He-Man and the Masters of the Universe was set to be the latest 1980's franchise to get a 21st century reboot. Mattel recently announced the Prince of Castle Grayskull would get a big screen adaptation, with attached to direct. Unfortunately, it looks like He-Man will not just be fighting Skelator, but also the complicated and convoluted world of copyright law.
Mattel, the toy maker who have long been responsible for He-Man products, has just filed a lawsuit in California against He-Man comic book writer Donald Glut.
According to the suit, Glut has recently come forward to assert he originally created the Masters of the Universe characters and is therefore entitled to copyright ownership. Mattel are seeking to to re-declare their rights, as they claim for more than three decades Glut's work was acknowledged to fall under the work-for-hire doctrine.

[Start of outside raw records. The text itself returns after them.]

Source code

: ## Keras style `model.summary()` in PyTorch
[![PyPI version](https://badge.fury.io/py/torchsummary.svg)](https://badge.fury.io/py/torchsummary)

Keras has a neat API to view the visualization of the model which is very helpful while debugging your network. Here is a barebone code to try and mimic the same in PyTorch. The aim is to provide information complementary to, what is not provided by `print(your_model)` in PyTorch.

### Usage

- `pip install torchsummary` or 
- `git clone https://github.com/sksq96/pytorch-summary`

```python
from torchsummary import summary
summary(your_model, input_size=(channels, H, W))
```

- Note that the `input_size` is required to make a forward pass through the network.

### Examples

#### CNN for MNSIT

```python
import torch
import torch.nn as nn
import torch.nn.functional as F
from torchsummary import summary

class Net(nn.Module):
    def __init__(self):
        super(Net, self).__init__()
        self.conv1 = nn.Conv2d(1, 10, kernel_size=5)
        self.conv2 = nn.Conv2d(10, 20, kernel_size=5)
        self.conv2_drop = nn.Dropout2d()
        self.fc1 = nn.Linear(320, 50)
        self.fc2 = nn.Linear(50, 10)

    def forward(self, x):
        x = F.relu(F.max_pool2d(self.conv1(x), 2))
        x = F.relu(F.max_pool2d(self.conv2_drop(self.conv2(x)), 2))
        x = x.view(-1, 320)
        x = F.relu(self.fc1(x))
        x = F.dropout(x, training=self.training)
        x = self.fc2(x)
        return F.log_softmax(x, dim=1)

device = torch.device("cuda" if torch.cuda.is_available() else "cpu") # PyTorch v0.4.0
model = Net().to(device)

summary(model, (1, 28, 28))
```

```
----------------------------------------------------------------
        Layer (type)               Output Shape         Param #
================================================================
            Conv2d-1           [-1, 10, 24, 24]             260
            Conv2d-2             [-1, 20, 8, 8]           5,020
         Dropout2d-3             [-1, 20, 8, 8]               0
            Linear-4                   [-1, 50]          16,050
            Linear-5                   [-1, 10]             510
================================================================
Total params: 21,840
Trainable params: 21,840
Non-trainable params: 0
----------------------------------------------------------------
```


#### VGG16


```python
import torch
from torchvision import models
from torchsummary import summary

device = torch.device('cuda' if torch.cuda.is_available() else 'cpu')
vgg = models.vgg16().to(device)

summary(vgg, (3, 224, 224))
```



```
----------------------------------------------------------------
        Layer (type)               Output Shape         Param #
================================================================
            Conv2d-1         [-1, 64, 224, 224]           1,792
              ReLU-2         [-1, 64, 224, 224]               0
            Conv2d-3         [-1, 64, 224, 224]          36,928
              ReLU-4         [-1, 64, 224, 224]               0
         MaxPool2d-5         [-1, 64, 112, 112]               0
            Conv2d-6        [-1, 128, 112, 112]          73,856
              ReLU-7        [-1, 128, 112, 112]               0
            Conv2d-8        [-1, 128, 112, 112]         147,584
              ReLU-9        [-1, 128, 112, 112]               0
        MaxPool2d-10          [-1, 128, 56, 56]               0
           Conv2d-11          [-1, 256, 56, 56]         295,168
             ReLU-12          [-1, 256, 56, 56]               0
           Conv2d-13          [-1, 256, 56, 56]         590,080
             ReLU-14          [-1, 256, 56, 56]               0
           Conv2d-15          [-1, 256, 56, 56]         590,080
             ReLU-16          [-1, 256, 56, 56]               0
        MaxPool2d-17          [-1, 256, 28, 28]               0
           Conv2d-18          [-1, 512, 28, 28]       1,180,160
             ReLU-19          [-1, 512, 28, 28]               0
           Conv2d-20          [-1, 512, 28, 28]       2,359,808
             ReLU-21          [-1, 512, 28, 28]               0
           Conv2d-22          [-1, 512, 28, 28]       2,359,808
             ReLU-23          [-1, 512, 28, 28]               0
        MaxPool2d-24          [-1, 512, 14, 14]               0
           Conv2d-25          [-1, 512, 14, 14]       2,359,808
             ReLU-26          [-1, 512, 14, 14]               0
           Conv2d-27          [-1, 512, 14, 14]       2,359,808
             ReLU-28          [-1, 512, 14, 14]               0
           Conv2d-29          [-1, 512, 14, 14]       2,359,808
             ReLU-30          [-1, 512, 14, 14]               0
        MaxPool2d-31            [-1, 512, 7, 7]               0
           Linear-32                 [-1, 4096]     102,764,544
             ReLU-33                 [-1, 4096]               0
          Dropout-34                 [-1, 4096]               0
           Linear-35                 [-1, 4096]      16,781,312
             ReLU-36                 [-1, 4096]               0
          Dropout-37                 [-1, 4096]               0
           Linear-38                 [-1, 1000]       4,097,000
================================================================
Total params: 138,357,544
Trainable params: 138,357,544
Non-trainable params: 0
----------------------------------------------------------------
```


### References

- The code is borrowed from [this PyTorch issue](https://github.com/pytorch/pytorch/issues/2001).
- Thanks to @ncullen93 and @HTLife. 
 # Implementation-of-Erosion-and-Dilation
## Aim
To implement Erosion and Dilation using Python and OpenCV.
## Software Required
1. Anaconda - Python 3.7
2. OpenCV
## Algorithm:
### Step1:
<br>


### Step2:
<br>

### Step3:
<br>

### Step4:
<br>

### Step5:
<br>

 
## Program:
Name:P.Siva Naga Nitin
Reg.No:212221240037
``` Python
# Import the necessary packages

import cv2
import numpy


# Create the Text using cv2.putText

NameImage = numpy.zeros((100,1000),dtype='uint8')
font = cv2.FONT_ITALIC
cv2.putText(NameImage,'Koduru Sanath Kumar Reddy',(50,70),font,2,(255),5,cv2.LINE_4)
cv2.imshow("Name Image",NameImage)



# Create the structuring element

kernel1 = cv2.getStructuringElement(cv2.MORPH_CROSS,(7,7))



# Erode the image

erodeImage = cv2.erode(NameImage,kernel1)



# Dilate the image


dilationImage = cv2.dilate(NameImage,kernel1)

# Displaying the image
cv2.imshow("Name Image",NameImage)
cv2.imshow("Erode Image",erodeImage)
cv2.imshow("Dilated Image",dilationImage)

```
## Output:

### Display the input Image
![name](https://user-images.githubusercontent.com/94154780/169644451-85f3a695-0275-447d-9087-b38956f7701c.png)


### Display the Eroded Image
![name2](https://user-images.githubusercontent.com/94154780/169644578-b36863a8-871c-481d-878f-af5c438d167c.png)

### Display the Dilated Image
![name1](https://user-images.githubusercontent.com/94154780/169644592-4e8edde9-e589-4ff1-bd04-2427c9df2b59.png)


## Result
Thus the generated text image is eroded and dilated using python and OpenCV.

Under copyright law, the work-for-hire doctrine dictates that employees who create work at the behest of an employer are not legally recognized as the author. Instead the employer, in this case Mattel, is credited as the author.
On the other hand, Glut is claiming that he merely licensed his work to Mattel, which would mean it is subject to termination in 2016.
The history of He-Man is murky and complex, and it does seem difficult to pin-point one specific creator. Lead toy designer Roger Sweet, has certainly taken some credit, but Mattel are claiming that they, as a company, were behind the initial idea. The lawsuit argues that back in 1980 they tasked its design department with developing a new macho hero who could travel through various time periods. Glut is acknowledged as having created the back-story and some characters, but Mattel claim this was as "one of their independent contractors" who were following company instructions on "certain key elements."
Glut's initial work included four comic books starring He-Man in 1981, He-Man and the Power Sword, The Vengeance of Skeletor, Battle in the Clouds, and King of Castle Grayskull. It seems Glut is now claiming his creations do not fall under work-for-hire and is threatening to sue Mattel.
Mattel have responded that "Glut's claim is both baseless and stale" and point to various interviews that Glut has given over the years as evidence. For example in one interview from 2001, Glut explains:
My work on Masters of the Universe taught me one basic lesson: Don't create anything original, especially concepts that someone else will make millions of dollars from, unless you have a percentage of the profits or part ownership. It's a lesson I've managed to stick to since my days with He-Man and the gang.
In this instance, he appears to be acknowledging that he does not own the rights to He-Man and The Masters of the Universe. Personally, I can't see Glut winning this legal contest, especially after so long. Perhaps he's just a Glut-ton for punishment!